* WHAT IS REQUIRED
Search the entries for the word "left" and report each line that has it.

[Source records]
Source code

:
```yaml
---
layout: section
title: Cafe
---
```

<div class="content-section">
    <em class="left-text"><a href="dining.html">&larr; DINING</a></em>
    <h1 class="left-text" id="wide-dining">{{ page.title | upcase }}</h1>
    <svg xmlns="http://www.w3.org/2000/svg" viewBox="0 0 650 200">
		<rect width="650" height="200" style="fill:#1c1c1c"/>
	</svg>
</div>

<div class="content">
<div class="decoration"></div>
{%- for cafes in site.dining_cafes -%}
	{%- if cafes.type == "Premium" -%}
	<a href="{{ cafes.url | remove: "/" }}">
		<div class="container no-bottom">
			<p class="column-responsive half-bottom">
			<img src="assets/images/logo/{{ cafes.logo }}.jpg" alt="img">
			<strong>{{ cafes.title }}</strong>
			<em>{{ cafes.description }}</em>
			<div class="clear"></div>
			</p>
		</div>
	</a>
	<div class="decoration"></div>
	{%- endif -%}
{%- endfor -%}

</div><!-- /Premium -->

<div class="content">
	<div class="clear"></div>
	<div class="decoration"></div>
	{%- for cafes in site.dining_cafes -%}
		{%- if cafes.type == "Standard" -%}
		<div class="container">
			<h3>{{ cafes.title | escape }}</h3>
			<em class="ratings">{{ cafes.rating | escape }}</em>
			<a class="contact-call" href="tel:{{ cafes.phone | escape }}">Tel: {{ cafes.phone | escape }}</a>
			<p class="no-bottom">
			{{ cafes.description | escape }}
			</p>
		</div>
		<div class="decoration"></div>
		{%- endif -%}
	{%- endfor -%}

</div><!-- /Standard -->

* ANSWER SECTION
    <em class="left-text"><a href="dining.html">&larr; DINING</a></em>
    <h1 class="left-text" id="wide-dining">{{ page.title | upcase }}</h1>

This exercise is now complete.